# Looking for a good tile cleaner??



## Sellncars (Nov 21, 2005)

Anyone know of a good tile cleaner???

Thanks,
Sellncars


----------



## ee3 (Feb 10, 2006)

Aqua Mix


----------



## Mike Finley (Apr 28, 2004)

1 cup Baking Soda 
1 cup Ammonia 
1/2 cup Vinegar 
1/2 gallon Warm Water 

I've heard that works, let us know if you try it.


----------



## JJC (Nov 5, 2005)

Try SureSeal Co. They have a product called Restoration Cleaner. Have had great luck with it, actually all their products. (sealers etc.) This restoration cleaner does not have any bad fumes, does not require rubber gloves, and all that other stuff. There is no diluting necessary, just follow the directions. Since I can't post a link, here goes the long convoluted process. Its located at SureSealUSA. Since I don't know where in the country you are located I'm unable to pinpoint a supplier for you. If you have questions, E-M me.

Jim


----------



## diego79 (Nov 22, 2005)

> Anyone know of a good tile cleaner???


Me! :thumbup: 





JJC said:


> Try SureSeal Co. They have a product called Restoration Cleaner. Have had great luck with it, actually all their products. (sealers etc.) This restoration cleaner does not have any bad fumes, does not require rubber gloves, and all that other stuff. There is no diluting necessary, just follow the directions. Since I can't post a link, here goes the long convoluted process. Its located at SureSealUSA. Since I don't know where in the country you are located I'm unable to pinpoint a supplier for you. If you have questions, E-M me.
> 
> Jim


 Sureseal is good. i have about 1000 dollars of their sealer sitting in my garage right now - which is easy at 150 dollars a gallon. Their cleaner is pretty expensive stuff actually and since you don't dilute it, it ends up being about 8 times more expensve than most normal professional cleaners that are diluted 4 to 1.



> 1 cup Baking Soda
> 1 cup Ammonia
> 1/2 cup Vinegar
> 1/2 gallon Warm Water
> ...


 Sorry mike, that doesn't really work too well.

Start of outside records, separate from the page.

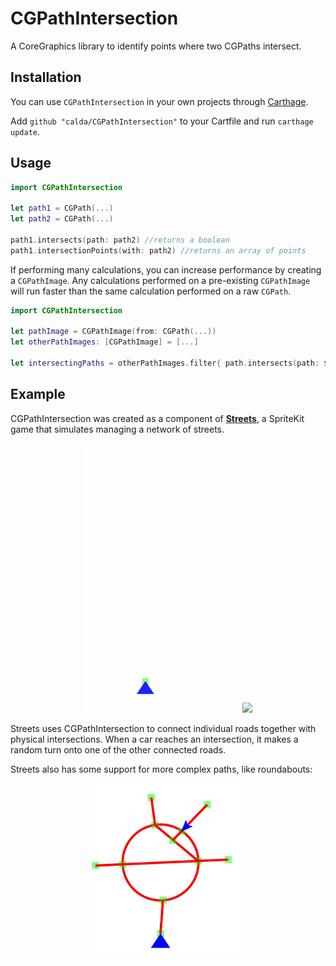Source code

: # CGPathIntersection
A CoreGraphics library to identify points where two CGPaths intersect.

## Installation
You can use `CGPathIntersection` in your own projects through [Carthage](https://github.com/Carthage/Carthage).

Add `github "calda/CGPathIntersection"` to your Cartfile and run `carthage update`.

## Usage

```swift
import CGPathIntersection

let path1 = CGPath(...)
let path2 = CGPath(...)
        
path1.intersects(path: path2) //returns a boolean
path1.intersectionPoints(with: path2) //returns an array of points
```

If performing many calculations, you can increase performance by creating a `CGPathImage`. Any calculations performed on a pre-existing `CGPathImage` will run faster than the same calculation performed on a raw `CGPath`.

```swift
import CGPathIntersection

let pathImage = CGPathImage(from: CGPath(...))
let otherPathImages: [CGPathImage] = [...]

let intersectingPaths = otherPathImages.filter{ path.intersects(path: $0) }
```

## Example

CGPathIntersection was created as a component of **[Streets](http://github.com/calda/Streets)**, a SpriteKit game that simulates managing a network of streets. 

<p align="center">
    <img src="images/streets.gif" width=250px> <img src="images/streets 2.gif" width=250px>
</p>

Streets uses CGPathIntersection to connect individual roads together with physical intersections. When a car reaches an intersection, it makes a random turn onto one of the other connected roads.

Streets also has some support for more complex paths, like roundabouts:

<p align="center">
    <img src="images/roundabout.jpg" width=250px>
</p>
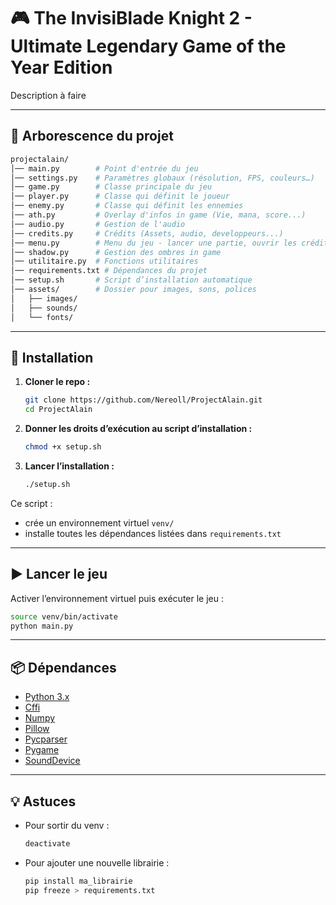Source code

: # 🎮 The InvisiBlade Knight 2 - Ultimate Legendary Game of the Year Edition

Description à faire

---

## 📂 Arborescence du projet

```bash
projectalain/
│── main.py        # Point d'entrée du jeu
│── settings.py    # Paramètres globaux (résolution, FPS, couleurs…)
│── game.py        # Classe principale du jeu
│── player.py      # Classe qui définit le joueur
│── enemy.py       # Classe qui définit les ennemies
│── ath.py         # Overlay d'infos in game (Vie, mana, score...)
│── audio.py       # Gestion de l'audio
│── credits.py     # Crédits (Assets, audio, developpeurs...)
│── menu.py        # Menu du jeu - lancer une partie, ouvrir les crédits
│── shadow.py      # Gestion des ombres in game
│── utilitaire.py  # Fonctions utilitaires
│── requirements.txt # Dépendances du projet
│── setup.sh       # Script d’installation automatique
│── assets/        # Dossier pour images, sons, polices
│   ├── images/
│   ├── sounds/
│   └── fonts/
```

---

## 🚀 Installation

1. **Cloner le repo :**

   ```bash
   git clone https://github.com/Nereoll/ProjectAlain.git
   cd ProjectAlain
   ```

2. **Donner les droits d’exécution au script d’installation :**

   ```bash
   chmod +x setup.sh
   ```

3. **Lancer l’installation :**

   ```bash
   ./setup.sh
   ```

Ce script :

- crée un environnement virtuel `venv/`
- installe toutes les dépendances listées dans `requirements.txt`

---

## ▶️ Lancer le jeu

Activer l’environnement virtuel puis exécuter le jeu :

```bash
source venv/bin/activate
python main.py
```

---

## 📦 Dépendances

- [Python 3.x](https://www.python.org/)
- [Cffi](https://pypi.org/project/cffi/)
- [Numpy](https://pypi.org/project/numpy/)
- [Pillow](https://pypi.org/project/pillow/)
- [Pycparser](https://pypi.org/project/pycparser/)
- [Pygame](https://www.pygame.org/)
- [SoundDevice](https://pypi.org/project/sounddevice/)

---

## 💡 Astuces

- Pour sortir du venv :

  ```bash
  deactivate
  ```

- Pour ajouter une nouvelle librairie :

  ```bash
  pip install ma_librairie
  pip freeze > requirements.txt
  ```
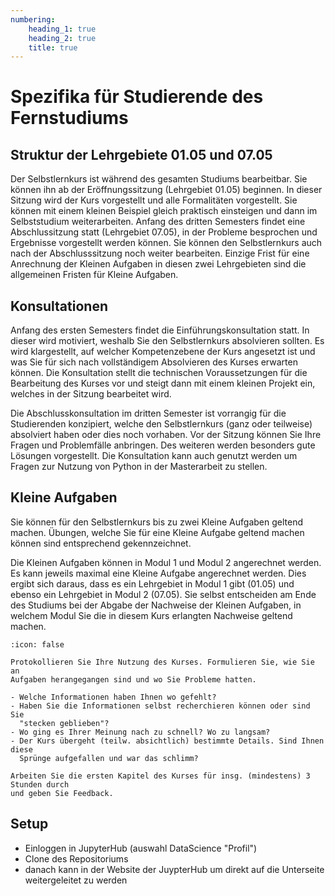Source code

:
 ```yaml
---
numbering:
    heading_1: true
    heading_2: true
    title: true
---
```


# Spezifika für Studierende des Fernstudiums

## Struktur der Lehrgebiete 01.05 und 07.05

Der Selbstlernkurs ist während des gesamten Studiums bearbeitbar. Sie können
ihn ab der Eröffnungssitzung (Lehrgebiet 01.05) beginnen. In dieser Sitzung
wird der Kurs vorgestellt und alle Formalitäten vorgestellt. Sie können mit
einem kleinen Beispiel gleich praktisch einsteigen und dann im Selbststudium
weiterarbeiten. Anfang des dritten Semesters findet eine Abschlussitzung statt
(Lehrgebiet 07.05), in der Probleme besprochen und Ergebnisse vorgestellt
werden können. Sie können den Selbstlernkurs auch nach der Abschlusssitzung
noch weiter bearbeiten. Einzige Frist für eine Anrechnung der Kleinen Aufgaben
in diesen zwei Lehrgebieten sind die allgemeinen Fristen für Kleine Aufgaben.

## Konsultationen

Anfang des ersten Semesters findet die Einführungskonsultation statt. In dieser
wird motiviert, weshalb Sie den Selbstlernkurs absolvieren sollten. Es wird
klargestellt, auf welcher Kompetenzebene der Kurs angesetzt ist und was Sie für
sich nach vollständigem Absolvieren des Kurses erwarten können. Die
Konsultation stellt die technischen Voraussetzungen für die Bearbeitung des
Kurses vor und steigt dann mit einem kleinen Projekt ein, welches in der
Sitzung bearbeitet wird.

Die Abschlusskonsultation im dritten Semester ist vorrangig für die
Studierenden konzipiert, welche den Selbstlernkurs (ganz oder teilweise)
absolviert haben oder dies noch vorhaben. Vor der Sitzung können Sie Ihre
Fragen und Problemfälle anbringen. Des weiteren werden besonders gute Lösungen
vorgestellt. Die Konsultation kann auch genutzt werden um Fragen zur Nutzung
von Python in der Masterarbeit zu stellen.

## Kleine Aufgaben

Sie können für den Selbstlernkurs bis zu zwei Kleine Aufgaben geltend machen.
Übungen, welche Sie für eine Kleine Aufgabe geltend machen können sind
entsprechend gekennzeichnet.

Die Kleinen Aufgaben können in Modul 1 und Modul 2 angerechnet werden. Es kann
jeweils maximal eine Kleine Aufgabe angerechnet werden. Dies ergibt sich
daraus, dass es ein Lehrgebiet in Modul 1 gibt (01.05) und ebenso ein
Lehrgebiet in Modul 2 (07.05). Sie selbst entscheiden am Ende des Studiums bei
der Abgabe der Nachweise der Kleinen Aufgaben, in welchem Modul Sie die in
diesem Kurs erlangten Nachweise geltend machen.

```{hint} 📝 Kleine Aufgabe
:icon: false

Protokollieren Sie Ihre Nutzung des Kurses. Formulieren Sie, wie Sie an
Aufgaben herangegangen sind und wo Sie Probleme hatten.

- Welche Informationen haben Ihnen wo gefehlt?
- Haben Sie die Informationen selbst recherchieren können oder sind Sie
  "stecken geblieben"?
- Wo ging es Ihrer Meinung nach zu schnell? Wo zu langsam?
- Der Kurs übergeht (teilw. absichtlich) bestimmte Details. Sind Ihnen diese
  Sprünge aufgefallen und war das schlimm?

Arbeiten Sie die ersten Kapitel des Kurses für insg. (mindestens) 3 Stunden durch
und geben Sie Feedback.

```

## Setup

- Einloggen in JupyterHub (auswahl DataScience "Profil")
- Clone des Repositoriums
- danach kann in der Website der JuypterHub um direkt auf die Unterseite weitergeleitet zu werden
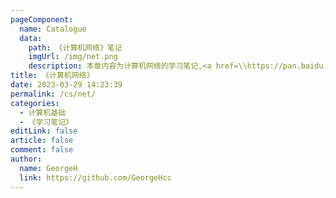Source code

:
 ```yaml
---
pageComponent: 
  name: Catalogue
  data: 
    path: 《计算机网络》笔记
    imgUrl: /img/net.png
    description: 本章内容为计算机网络的学习笔记,<a href=\\https://pan.baidu.com/s/1Bb9jwrj3bTyjf_gHrmczSw\\ target=\\_blank\\>参考书籍,提取码：cswl</a>
title: 《计算机网络》
date: 2023-03-29 14:23:39
permalink: /cs/net/
categories: 
  - 计算机基础
  - 《学习笔记》
editLink: false
article: false
comment: false
author: 
  name: GeorgeH
  link: https://github.com/GeorgeHcc
---
```

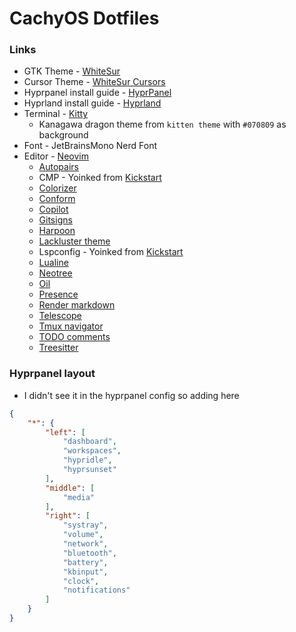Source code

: # CachyOS Dotfiles

### Links

- GTK Theme - [WhiteSur](https://github.com/vinceliuice/WhiteSur-gtk-theme)
- Cursor Theme - [WhiteSur Cursors](https://github.com/vinceliuice/WhiteSur-cursors)
- Hyprpanel install guide - [HyprPanel](https://hyprpanel.com/getting_started/installation.html)
- Hyprland install guide - [Hyprland](https://wiki.hyprland.org/Getting-Started/Installation/)
- Terminal - [Kitty](https://github.com/kovidgoyal/kitty)
    - Kanagawa dragon theme from `kitten theme` with `#070809` as background
- Font - JetBrainsMono Nerd Font
- Editor - [Neovim](https://github.com/neovim/neovim)
    - [Autopairs](https://github.com/windwp/nvim-autopairs)
    - CMP - Yoinked from [Kickstart](https://github.com/nvim-lua/kickstart.nvim)
    - [Colorizer](https://github.com/catgoose/nvim-colorizer.lua)
    - [Conform](https://github.com/stevearc/conform.nvim)
    - [Copilot](https://github.com/github/copilot.vim)
    - [Gitsigns](https://github.com/lewis6991/gitsigns.nvim)
    - [Harpoon](https://github.com/ThePrimeagen/harpoon/tree/harpoon2)
    - [Lackluster theme](https://github.com/slugbyte/lackluster.nvim)
    - Lspconfig - Yoinked from [Kickstart](https://github.com/nvim-lua/kickstart.nvim)
    - [Lualine](https://github.com/nvim-lualine/lualine.nvim)
    - [Neotree](https://github.com/nvim-neo-tree/neo-tree.nvim)
    - [Oil](https://github.com/stevearc/oil.nvim)
    - [Presence](https://github.com/andweeb/presence.nvim)
    - [Render markdown](https://github.com/MeanderingProgrammer/render-markdown.nvim)
    - [Telescope](https://github.com/nvim-telescope/telescope.nvim)
    - [Tmux navigator](https://github.com/christoomey/vim-tmux-navigator)
    - [TODO comments](https://github.com/folke/todo-comments.nvim)
    - [Treesitter](https://github.com/nvim-treesitter/nvim-treesitter)

### Hyprpanel layout

- I didn't see it in the hyprpanel config so adding here

```json
{
    "*": {
        "left": [
            "dashboard",
            "workspaces",
            "hypridle",
            "hyprsunset"
        ],
        "middle": [
            "media"
        ],
        "right": [
            "systray",
            "volume",
            "network",
            "bluetooth",
            "battery",
            "kbinput",
            "clock",
            "notifications"
        ]
    }
}
```
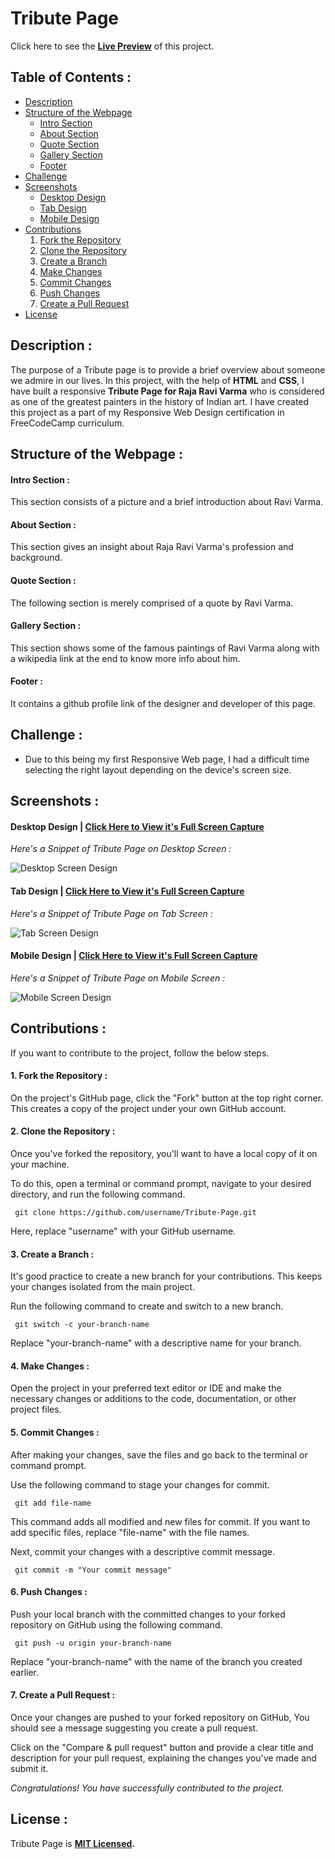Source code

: # Tribute Page


Click here to see the **[Live Preview](https://codepen.io/GowriPriyankaM/full/qBQVZjd)** of this project.

## Table of Contents :

- [Description](https://github.com/GowriPriyankaM/Tribute-Page#description-)
- [Structure of the Webpage](https://github.com/GowriPriyankaM/Tribute-Page#structure-of-the-webpage-)
  - [Intro Section](https://github.com/GowriPriyankaM/Tribute-Page#intro-section-)
  - [About Section](https://github.com/GowriPriyankaM/Tribute-Page#about-section-)
  - [Quote Section](https://github.com/GowriPriyankaM/Tribute-Page#quote-section-)
  - [Gallery Section](https://github.com/GowriPriyankaM/Tribute-Page#gallery-section-)
  - [Footer](https://github.com/GowriPriyankaM/Tribute-Page#footer-)
- [Challenge](https://github.com/GowriPriyankaM/Tribute-Page#challenge-)
- [Screenshots](https://github.com/GowriPriyankaM/Tribute-Page#screenshots-)
  - [Desktop Design](https://github.com/GowriPriyankaM/Tribute-Page#desktop-design--click-here-to-view-its-full-screen-capture)
  - [Tab Design](https://github.com/GowriPriyankaM/Tribute-Page#tab-design--click-here-to-view-its-full-screen-capture)
  - [Mobile Design](https://github.com/GowriPriyankaM/Tribute-Page#mobile-design--click-here-to-view-its-full-screen-capture)
- [Contributions](https://github.com/GowriPriyankaM/Tribute-Page#contributions-)
  1. [Fork the Repository](https://github.com/GowriPriyankaM/Tribute-Page#1-fork-the-repository-)
  2. [Clone the Repository](https://github.com/GowriPriyankaM/Tribute-Page#2-clone-the-repository-)
  3. [Create a Branch](https://github.com/GowriPriyankaM/Tribute-Page#3-create-a-branch-)
  4. [Make Changes](https://github.com/GowriPriyankaM/Tribute-Page#4-make-changes-)
  5. [Commit Changes](https://github.com/GowriPriyankaM/Tribute-Page#5-commit-changes-)
  6. [Push Changes](https://github.com/GowriPriyankaM/Tribute-Page#6-push-changes-)
  7. [Create a Pull Request](https://github.com/GowriPriyankaM/Tribute-Page#7-create-a-pull-request-)
- [License](https://github.com/GowriPriyankaM/Tribute-Page#license-)

## Description :

The purpose of a Tribute page is to provide a brief overview about someone we admire in our lives. In this project, with the help of **HTML** and **CSS**, I have built a responsive **Tribute Page for Raja Ravi Varma** who is considered as one of the greatest painters in the history of Indian art. I have created this project as a part of my Responsive Web Design certification in FreeCodeCamp curriculum. 

## Structure of the Webpage :

#### Intro Section : 

  This section consists of a picture and a brief introduction about Ravi Varma.
#### About Section : 
  
  This section gives an insight about Raja Ravi Varma's profession and background.
#### Quote Section : 
  
  The following section is merely comprised of a quote by Ravi Varma.
#### Gallery Section : 
  
  This section shows some of the famous paintings of Ravi Varma along with a wikipedia link at the end to know more info about him.
#### Footer : 
  
  It contains a github profile link of the designer and developer of this page.
  
## Challenge :

- Due to this being my first Responsive Web page, I had a difficult time selecting the right layout depending on the device's screen size.

## Screenshots :

#### Desktop Design | [Click Here to View it's Full Screen Capture](https://github.com/GowriPriyankaM/Tribute-Page/blob/main/images/TP%20Desktop%20Screen.png)
  
  _Here's a Snippet of Tribute Page on Desktop Screen :_
  
  ![Desktop Screen Design](https://github.com/GowriPriyankaM/Tribute-Page/blob/main/images/Desktop%20Screen%20Snippet.png)
  
#### Tab Design | [Click Here to View it's Full Screen Capture](https://github.com/GowriPriyankaM/Tribute-Page/blob/main/images/TP%20Tab%20Screen.png)
   
  _Here's a Snippet of Tribute Page on Tab Screen :_
   
  ![Tab Screen Design](https://github.com/GowriPriyankaM/Tribute-Page/blob/main/images/Tab%20Screen%20Snippet.png)
  
#### Mobile Design | [Click Here to View it's Full Screen Capture](https://github.com/GowriPriyankaM/Tribute-Page/blob/main/images/TP%20Mobile%20Screen.png)
   
  _Here's a Snippet of Tribute Page on Mobile Screen :_
   
  ![Mobile Screen Design](https://github.com/GowriPriyankaM/Tribute-Page/blob/main/images/Mobile%20Screen%20Snippet.png)

## Contributions :

If you want to contribute to the project, follow the below steps.

#### 1. Fork the Repository :

On the project's GitHub page, click the "Fork" button at the top right corner. This creates a copy of the project under your own GitHub account.

#### 2. Clone the Repository : 
      
Once you've forked the repository, you'll want to have a local copy of it on your machine. 
 
To do this, open a terminal or command prompt, navigate to your desired directory, and run the following command.
 
```
 git clone https://github.com/username/Tribute-Page.git
```
 
Here, replace "username" with your GitHub username.
 
#### 3. Create a Branch : 
      
It's good practice to create a new branch for your contributions. This keeps your changes isolated from the main project. 

Run the following command to create and switch to a new branch.

```
 git switch -c your-branch-name  
```
      
Replace "your-branch-name" with a descriptive name for your branch.

#### 4. Make Changes : 
      
Open the project in your preferred text editor or IDE and make the necessary changes or additions to the code, documentation, or other project files.

#### 5. Commit Changes : 
      
After making your changes, save the files and go back to the terminal or command prompt. 

Use the following command to stage your changes for commit.  

```
 git add file-name
```

This command adds all modified and new files for commit. If you want to add specific files, replace "file-name" with the file names.

Next, commit your changes with a descriptive commit message.

```
 git commit -m "Your commit message"
```

#### 6. Push Changes : 

Push your local branch with the committed changes to your forked repository on GitHub using the following command.

```
 git push -u origin your-branch-name
```

Replace "your-branch-name" with the name of the branch you created earlier.

#### 7. Create a Pull Request : 

Once your changes are pushed to your forked repository on GitHub, You should see a message suggesting you create a pull request. 

Click on the "Compare & pull request" button and provide a clear title and description for your pull request, explaining the changes you've made and submit it.

*Congratulations! You have successfully contributed to the project.*
      
## License :

   
   Tribute Page is **[MIT Licensed](./LICENSE).**

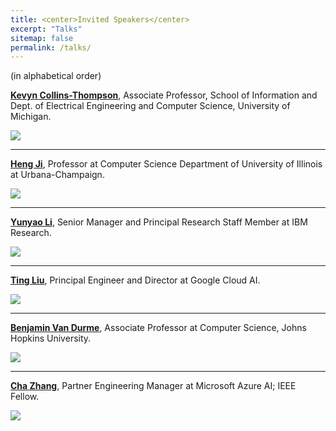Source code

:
```yaml
---
title: <center>Invited Speakers</center>
excerpt: "Talks"
sitemap: false
permalink: /talks/
---
```


(in alphabetical order)

**[Kevyn Collins-Thompson](http://www-personal.umich.edu/~kevynct/)**, Associate Professor, School of Information and Dept. of Electrical Engineering and Computer Science, University of Michigan.

<img src='/DI-2021/images/Picture1.png'>

------

**[Heng Ji](https://cs.illinois.edu/about/people/faculty/hengji)**, Professor at Computer Science Department of University of Illinois at Urbana-Champaign.

<img src='/DI-2021/images/Picture3.png'>

------

**[Yunyao Li](https://researcher.watson.ibm.com/researcher/view.php?person=us-yunyaoli)**, Senior Manager and Principal Research Staff Member at IBM Research.

<img src='/DI-2021/images/Picture5.jpg'>

------

**[Ting Liu](https://www.linkedin.com/in/ting-liu-3a204a23/)**, Principal Engineer and Director at Google Cloud AI.

<img src='/DI-2021/images/Picture2.jpg'>

------

**[Benjamin Van Durme](https://www.cs.jhu.edu/~vandurme/)**, Associate Professor at Computer Science, Johns Hopkins University.

<img src='/DI-2021/images/Picture4.jpg'>

------

**[Cha Zhang](https://www.microsoft.com/en-us/research/people/chazhang/)**, Partner Engineering Manager at Microsoft Azure AI; IEEE Fellow.

<img src='/DI-2021/images/Picture6.jpg'>
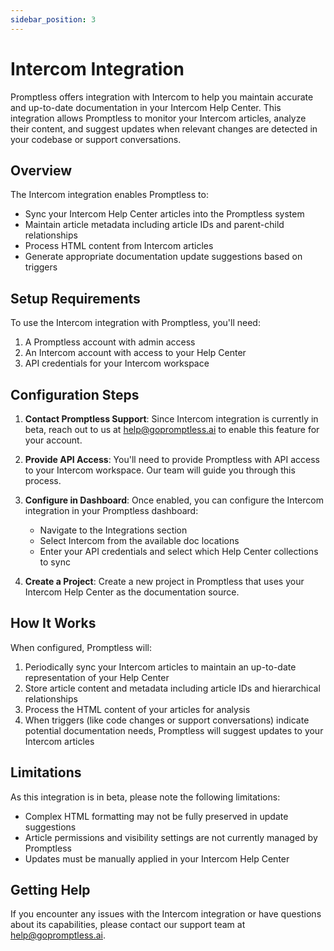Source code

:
 ```yaml
---
sidebar_position: 3
---
```


# Intercom Integration

Promptless offers integration with Intercom to help you maintain accurate and up-to-date documentation in your Intercom Help Center. This integration allows Promptless to monitor your Intercom articles, analyze their content, and suggest updates when relevant changes are detected in your codebase or support conversations.

## Overview

The Intercom integration enables Promptless to:

- Sync your Intercom Help Center articles into the Promptless system
- Maintain article metadata including article IDs and parent-child relationships
- Process HTML content from Intercom articles
- Generate appropriate documentation update suggestions based on triggers

## Setup Requirements

To use the Intercom integration with Promptless, you'll need:

1. A Promptless account with admin access
2. An Intercom account with access to your Help Center
3. API credentials for your Intercom workspace

## Configuration Steps

1. **Contact Promptless Support**: Since Intercom integration is currently in beta, reach out to us at help@gopromptless.ai to enable this feature for your account.

2. **Provide API Access**: You'll need to provide Promptless with API access to your Intercom workspace. Our team will guide you through this process.

3. **Configure in Dashboard**: Once enabled, you can configure the Intercom integration in your Promptless dashboard:
   - Navigate to the Integrations section
   - Select Intercom from the available doc locations
   - Enter your API credentials and select which Help Center collections to sync

4. **Create a Project**: Create a new project in Promptless that uses your Intercom Help Center as the documentation source.

## How It Works

When configured, Promptless will:

1. Periodically sync your Intercom articles to maintain an up-to-date representation of your Help Center
2. Store article content and metadata including article IDs and hierarchical relationships
3. Process the HTML content of your articles for analysis
4. When triggers (like code changes or support conversations) indicate potential documentation needs, Promptless will suggest updates to your Intercom articles

## Limitations

As this integration is in beta, please note the following limitations:

- Complex HTML formatting may not be fully preserved in update suggestions
- Article permissions and visibility settings are not currently managed by Promptless
- Updates must be manually applied in your Intercom Help Center

## Getting Help

If you encounter any issues with the Intercom integration or have questions about its capabilities, please contact our support team at help@gopromptless.ai.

You should be using a high alkaline cleaner. Stone tech (stonetechpro.com) has one called Klenzall and is what we use. You need dwell time of 15 minutes, agitation and a way to rinse out the grout. We use a high pressure extraction system that works wonders but is not available to a home onwer.


----------



## Nathan (Jul 21, 2003)

You may want to ask over at www.cleaningtalk.com too. They have a lot of good info on this stuff.


----------



## MattCoops (Apr 7, 2006)

vinegar and hot water

a set of sponges different coarseness
a big ol fat sponge to wring out and soak up scum and haze

some elbow grease


----------